Tiga Siswa SMK di Ciamis Jalani UNBK dengan Berbaju Tahanan

Nurhandoko
Ujian/DOK. PR
Ujian/DOK. PR

CIAMIS,(PR).- Tiga siswa Sekolah Menengah Kejuruan (SMK) di Kabupaten Ciamis terpaksa menempuh Ujian Nasional Berbasis Komputer (UNBK) di Mapolres Ciamis, Senin, 25 Maret 2019. Mereka menjadi tersangka kasus pengeroyokan yang terjadi pada bulan Februari 2019.

Ketiga siswa mengerjakan soal ujian di ruang penyidikan Satreskrim Polres Ciamis. Selama mengerjakan ujian, mereka juga mendapat pengawasan guru dari sekolah masing-masing.

Berbeda dengan siswa lainnya yang menggarap soal dengan komputer, mereka mengerjakan soal masih dengan cara manual. Ujian nasional dikerjakan secara tertulis dengan berbasis kertas dan pensil. 

Ketika mengerjakan UNBK, mereka terlihat dengan serius menggarap satu per satu soal ujian yang dihadapi. Saat mengerjakan ujian dan setelahnya, mereka pun masih tetap mengenakan baju tahanan.

“Mereka menjadi tersangka kasus pengeroyokan geng motor.
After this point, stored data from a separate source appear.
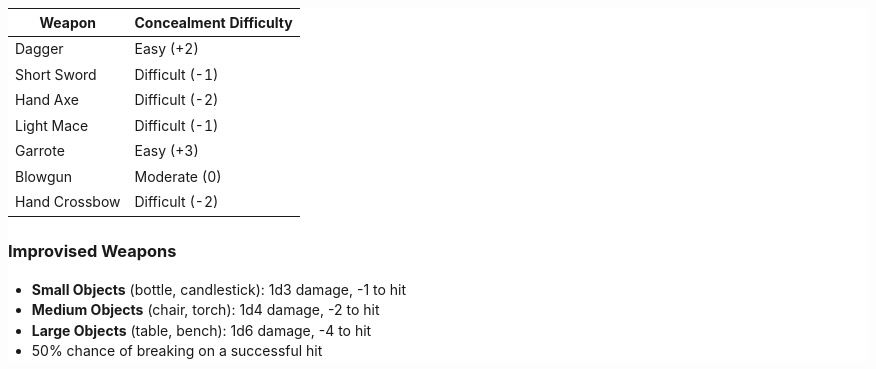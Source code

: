 | Weapon | Concealment Difficulty |
|--------|------------------------|
| Dagger | Easy (+2) |
| Short Sword | Difficult (-1) |
| Hand Axe | Difficult (-2) |
| Light Mace | Difficult (-1) |
| Garrote | Easy (+3) |
| Blowgun | Moderate (0) |
| Hand Crossbow | Difficult (-2) |

### Improvised Weapons

- **Small Objects** (bottle, candlestick): 1d3 damage, -1 to hit
- **Medium Objects** (chair, torch): 1d4 damage, -2 to hit
- **Large Objects** (table, bench): 1d6 damage, -4 to hit
- 50% chance of breaking on a successful hit
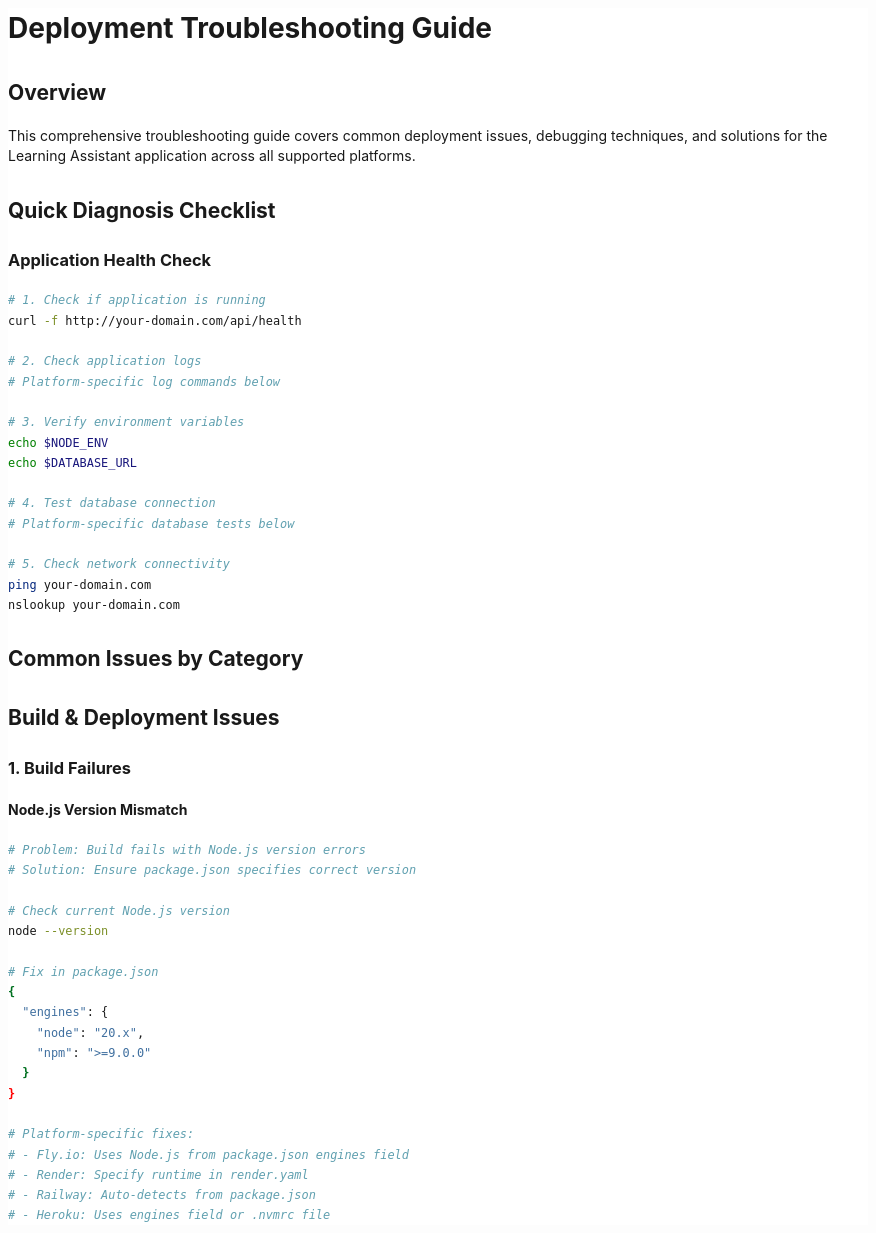 # Deployment Troubleshooting Guide

## Overview

This comprehensive troubleshooting guide covers common deployment issues, debugging techniques, and solutions for the Learning Assistant application across all supported platforms.

## Quick Diagnosis Checklist

### Application Health Check
```bash
# 1. Check if application is running
curl -f http://your-domain.com/api/health

# 2. Check application logs
# Platform-specific log commands below

# 3. Verify environment variables
echo $NODE_ENV
echo $DATABASE_URL

# 4. Test database connection
# Platform-specific database tests below

# 5. Check network connectivity
ping your-domain.com
nslookup your-domain.com
```

## Common Issues by Category

## Build & Deployment Issues

### 1. Build Failures

#### Node.js Version Mismatch
```bash
# Problem: Build fails with Node.js version errors
# Solution: Ensure package.json specifies correct version

# Check current Node.js version
node --version

# Fix in package.json
{
  "engines": {
    "node": "20.x",
    "npm": ">=9.0.0"
  }
}

# Platform-specific fixes:
# - Fly.io: Uses Node.js from package.json engines field
# - Render: Specify runtime in render.yaml
# - Railway: Auto-detects from package.json
# - Heroku: Uses engines field or .nvmrc file
```
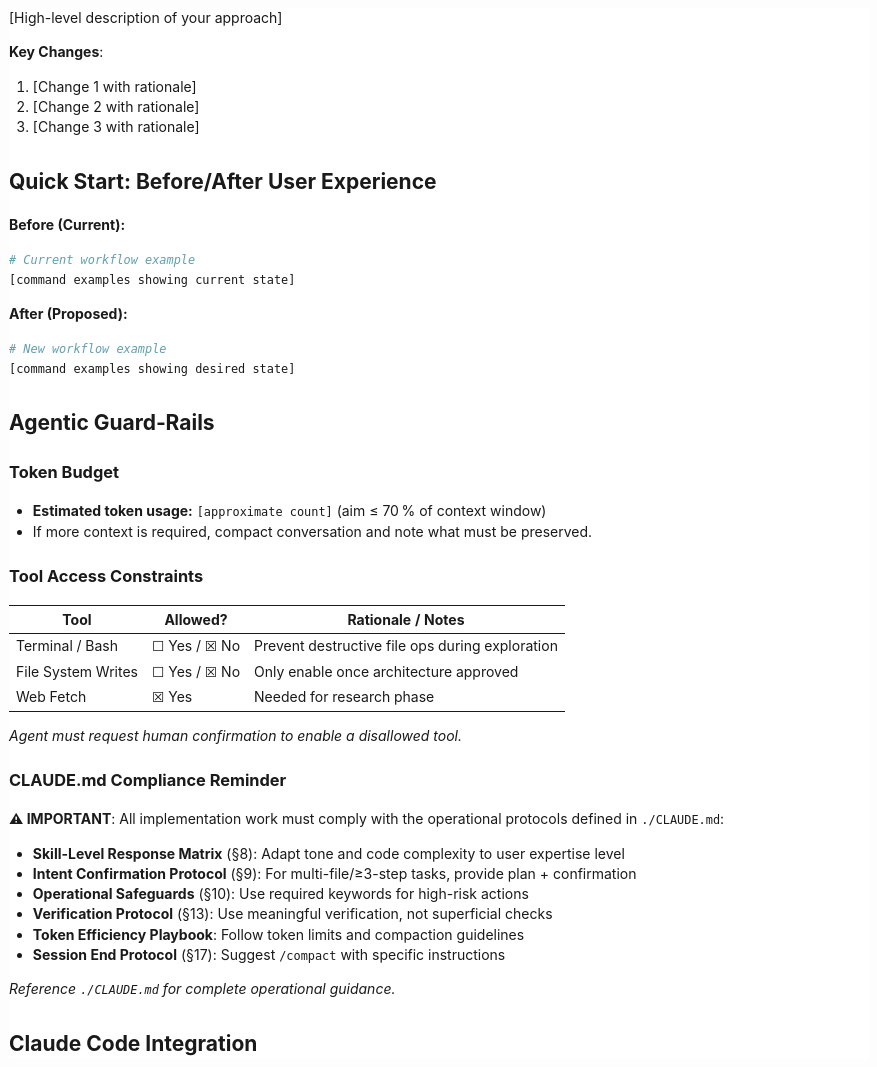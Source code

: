 [High-level description of your approach]

**Key Changes**:
1. [Change 1 with rationale]
2. [Change 2 with rationale]
3. [Change 3 with rationale]

## Quick Start: Before/After User Experience

**Before (Current):**
```bash
# Current workflow example
[command examples showing current state]
```

**After (Proposed):**
```bash
# New workflow example
[command examples showing desired state]
```

## Agentic Guard‑Rails

### Token Budget
- **Estimated token usage:** `[approximate count]`  (aim ≤ 70 % of context window)
- If more context is required, compact conversation and note what must be preserved.

### Tool Access Constraints
| Tool | Allowed? | Rationale / Notes |
|------|----------|-------------------|
| Terminal / Bash | ☐ Yes / ☒ No | Prevent destructive file ops during exploration |
| File System Writes | ☐ Yes / ☒ No | Only enable once architecture approved |
| Web Fetch | ☒ Yes | Needed for research phase |

_Agent must request human confirmation to enable a disallowed tool._

### CLAUDE.md Compliance Reminder
**⚠️ IMPORTANT**: All implementation work must comply with the operational protocols defined in `./CLAUDE.md`:

- **Skill-Level Response Matrix** (§8): Adapt tone and code complexity to user expertise level
- **Intent Confirmation Protocol** (§9): For multi-file/≥3-step tasks, provide plan + confirmation
- **Operational Safeguards** (§10): Use required keywords for high-risk actions
- **Verification Protocol** (§13): Use meaningful verification, not superficial checks
- **Token Efficiency Playbook**: Follow token limits and compaction guidelines
- **Session End Protocol** (§17): Suggest `/compact` with specific instructions

_Reference `./CLAUDE.md` for complete operational guidance._

## Claude Code Integration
Mereka melakukan tindak pidana sebagiamana diatur dalam Pasal 170 dan 169 KUHP,” tutur Kepala Satuan Reserse Kriminal (Reskrim) Polres Ciamis, Ajun Komisaris Polisi Hendra Virmanto.

Ilustrasi/FIAN/PR

Polres Ciamis fasilitasi pelaksanaan ujian

Hendro mengungkapkan, sebelumnya kepolisian menerima pemberitahuan dari pihak SMK bahwa siswa  yang sedang ditahan bakal mengikuti UNBK. Polres Ciamis pun menindaklanjutinya dengan mengirimkan surat ke sekolah para tahanan.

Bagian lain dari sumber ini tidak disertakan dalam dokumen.